» **WHAT IS EXPECTED**:
Your answer must match the data word for word.

--------

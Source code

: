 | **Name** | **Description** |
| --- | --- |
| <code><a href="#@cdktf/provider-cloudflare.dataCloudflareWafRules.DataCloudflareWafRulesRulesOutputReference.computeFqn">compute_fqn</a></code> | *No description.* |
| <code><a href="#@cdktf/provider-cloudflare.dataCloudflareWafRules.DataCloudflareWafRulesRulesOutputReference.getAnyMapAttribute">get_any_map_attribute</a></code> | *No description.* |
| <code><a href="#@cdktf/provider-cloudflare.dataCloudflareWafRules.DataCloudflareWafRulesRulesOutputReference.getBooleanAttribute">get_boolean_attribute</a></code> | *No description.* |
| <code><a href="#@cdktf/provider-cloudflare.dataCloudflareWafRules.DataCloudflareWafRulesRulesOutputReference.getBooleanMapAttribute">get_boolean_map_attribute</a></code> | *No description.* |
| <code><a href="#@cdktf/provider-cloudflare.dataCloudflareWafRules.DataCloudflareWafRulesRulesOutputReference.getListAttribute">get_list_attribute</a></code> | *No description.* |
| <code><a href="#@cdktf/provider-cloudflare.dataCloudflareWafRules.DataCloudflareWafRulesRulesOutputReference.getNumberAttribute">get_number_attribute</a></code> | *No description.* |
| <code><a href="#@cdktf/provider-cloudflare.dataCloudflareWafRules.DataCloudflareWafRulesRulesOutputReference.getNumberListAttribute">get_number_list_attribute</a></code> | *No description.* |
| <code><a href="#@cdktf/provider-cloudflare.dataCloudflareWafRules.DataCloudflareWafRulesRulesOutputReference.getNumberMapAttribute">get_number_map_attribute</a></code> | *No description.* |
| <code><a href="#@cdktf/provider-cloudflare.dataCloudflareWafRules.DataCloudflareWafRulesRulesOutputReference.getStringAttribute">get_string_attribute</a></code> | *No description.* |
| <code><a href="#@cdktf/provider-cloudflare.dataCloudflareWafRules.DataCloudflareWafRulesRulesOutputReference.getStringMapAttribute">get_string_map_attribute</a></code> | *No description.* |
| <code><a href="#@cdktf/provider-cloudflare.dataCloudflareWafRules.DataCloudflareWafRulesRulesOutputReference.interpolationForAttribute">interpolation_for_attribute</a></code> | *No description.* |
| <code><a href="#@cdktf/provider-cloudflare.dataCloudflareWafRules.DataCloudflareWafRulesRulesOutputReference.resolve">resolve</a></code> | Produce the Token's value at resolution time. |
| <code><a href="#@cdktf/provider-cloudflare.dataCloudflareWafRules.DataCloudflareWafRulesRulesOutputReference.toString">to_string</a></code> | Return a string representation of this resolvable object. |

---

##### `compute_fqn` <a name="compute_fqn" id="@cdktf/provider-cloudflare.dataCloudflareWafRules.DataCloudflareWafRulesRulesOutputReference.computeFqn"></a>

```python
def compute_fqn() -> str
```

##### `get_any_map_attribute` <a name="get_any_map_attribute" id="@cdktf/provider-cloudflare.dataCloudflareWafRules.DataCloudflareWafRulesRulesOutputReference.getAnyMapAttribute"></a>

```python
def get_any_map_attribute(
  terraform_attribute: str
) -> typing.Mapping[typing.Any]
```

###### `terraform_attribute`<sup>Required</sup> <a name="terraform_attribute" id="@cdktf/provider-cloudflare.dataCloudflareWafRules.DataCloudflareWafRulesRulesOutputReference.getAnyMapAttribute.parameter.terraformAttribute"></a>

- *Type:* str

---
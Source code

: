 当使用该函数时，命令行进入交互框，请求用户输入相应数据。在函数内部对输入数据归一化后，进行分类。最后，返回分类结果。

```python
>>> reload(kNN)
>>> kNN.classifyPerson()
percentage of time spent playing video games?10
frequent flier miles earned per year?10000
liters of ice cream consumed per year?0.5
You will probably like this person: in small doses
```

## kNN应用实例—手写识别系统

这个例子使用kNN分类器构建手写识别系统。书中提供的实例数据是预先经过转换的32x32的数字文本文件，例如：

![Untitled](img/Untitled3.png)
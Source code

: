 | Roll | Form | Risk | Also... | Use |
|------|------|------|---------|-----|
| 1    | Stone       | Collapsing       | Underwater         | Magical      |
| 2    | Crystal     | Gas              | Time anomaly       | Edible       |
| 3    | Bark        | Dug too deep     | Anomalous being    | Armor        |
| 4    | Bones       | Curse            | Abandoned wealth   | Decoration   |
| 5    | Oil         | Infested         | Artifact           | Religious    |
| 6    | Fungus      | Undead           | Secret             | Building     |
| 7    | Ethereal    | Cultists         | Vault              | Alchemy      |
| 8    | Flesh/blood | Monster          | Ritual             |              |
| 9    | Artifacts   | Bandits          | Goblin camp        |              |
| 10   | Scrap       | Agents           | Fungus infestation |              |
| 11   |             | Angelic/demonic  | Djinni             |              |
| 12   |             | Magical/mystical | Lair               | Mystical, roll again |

--------

» **RESULT OF THIS TASK**:
Source code

: | **Name** | **Description** |
| --- | --- |
| <code><a href="#@cdktf/provider-cloudflare.dataCloudflareWafRules.DataCloudflareWafRulesRulesOutputReference.computeFqn">compute_fqn</a></code> | *No description.* |
| <code><a href="#@cdktf/provider-cloudflare.dataCloudflareWafRules.DataCloudflareWafRulesRulesOutputReference.getAnyMapAttribute">get_any_map_attribute</a></code> | *No description.* |
| <code><a href="#@cdktf/provider-cloudflare.dataCloudflareWafRules.DataCloudflareWafRulesRulesOutputReference.getBooleanAttribute">get_boolean_attribute</a></code> | *No description.* |
| <code><a href="#@cdktf/provider-cloudflare.dataCloudflareWafRules.DataCloudflareWafRulesRulesOutputReference.getBooleanMapAttribute">get_boolean_map_attribute</a></code> | *No description.* |
| <code><a href="#@cdktf/provider-cloudflare.dataCloudflareWafRules.DataCloudflareWafRulesRulesOutputReference.getListAttribute">get_list_attribute</a></code> | *No description.* |
| <code><a href="#@cdktf/provider-cloudflare.dataCloudflareWafRules.DataCloudflareWafRulesRulesOutputReference.getNumberAttribute">get_number_attribute</a></code> | *No description.* |
| <code><a href="#@cdktf/provider-cloudflare.dataCloudflareWafRules.DataCloudflareWafRulesRulesOutputReference.getNumberListAttribute">get_number_list_attribute</a></code> | *No description.* |
| <code><a href="#@cdktf/provider-cloudflare.dataCloudflareWafRules.DataCloudflareWafRulesRulesOutputReference.getNumberMapAttribute">get_number_map_attribute</a></code> | *No description.* |
| <code><a href="#@cdktf/provider-cloudflare.dataCloudflareWafRules.DataCloudflareWafRulesRulesOutputReference.getStringAttribute">get_string_attribute</a></code> | *No description.* |
| <code><a href="#@cdktf/provider-cloudflare.dataCloudflareWafRules.DataCloudflareWafRulesRulesOutputReference.getStringMapAttribute">get_string_map_attribute</a></code> | *No description.* |
| <code><a href="#@cdktf/provider-cloudflare.dataCloudflareWafRules.DataCloudflareWafRulesRulesOutputReference.interpolationForAttribute">interpolation_for_attribute</a></code> | *No description.* |
| <code><a href="#@cdktf/provider-cloudflare.dataCloudflareWafRules.DataCloudflareWafRulesRulesOutputReference.resolve">resolve</a></code> | Produce the Token's value at resolution time. |
| <code><a href="#@cdktf/provider-cloudflare.dataCloudflareWafRules.DataCloudflareWafRulesRulesOutputReference.toString">to_string</a></code> | Return a string representation of this resolvable object. |

---

##### `compute_fqn` <a name="compute_fqn" id="@cdktf/provider-cloudflare.dataCloudflareWafRules.DataCloudflareWafRulesRulesOutputReference.computeFqn"></a>

```python
def compute_fqn() -> str
```

##### `get_any_map_attribute` <a name="get_any_map_attribute" id="@cdktf/provider-cloudflare.dataCloudflareWafRules.DataCloudflareWafRulesRulesOutputReference.getAnyMapAttribute"></a>

```python
def get_any_map_attribute(
  terraform_attribute: str
) -> typing.Mapping[typing.Any]
```

###### `terraform_attribute`<sup>Required</sup> <a name="terraform_attribute" id="@cdktf/provider-cloudflare.dataCloudflareWafRules.DataCloudflareWafRulesRulesOutputReference.getAnyMapAttribute.parameter.terraformAttribute"></a>

- *Type:* str

---
Source code

: 当使用该函数时，命令行进入交互框，请求用户输入相应数据。在函数内部对输入数据归一化后，进行分类。最后，返回分类结果。

```python
>>> reload(kNN)
>>> kNN.classifyPerson()
percentage of time spent playing video games?10
frequent flier miles earned per year?10000
liters of ice cream consumed per year?0.5
You will probably like this person: in small doses
```

## kNN应用实例—手写识别系统

这个例子使用kNN分类器构建手写识别系统。书中提供的实例数据是预先经过转换的32x32的数字文本文件，例如：

![Untitled](img/Untitled3.png)
Source code

: | Roll | Form | Risk | Also... | Use |
|------|------|------|---------|-----|
| 1    | Stone       | Collapsing       | Underwater         | Magical      |
| 2    | Crystal     | Gas              | Time anomaly       | Edible       |
| 3    | Bark        | Dug too deep     | Anomalous being    | Armor        |
| 4    | Bones       | Curse            | Abandoned wealth   | Decoration   |
| 5    | Oil         | Infested         | Artifact           | Religious    |
| 6    | Fungus      | Undead           | Secret             | Building     |
| 7    | Ethereal    | Cultists         | Vault              | Alchemy      |
| 8    | Flesh/blood | Monster          | Ritual             |              |
| 9    | Artifacts   | Bandits          | Goblin camp        |              |
| 10   | Scrap       | Agents           | Fungus infestation |              |
| 11   |             | Angelic/demonic  | Djinni             |              |
| 12   |             | Magical/mystical | Lair               | Mystical, roll again |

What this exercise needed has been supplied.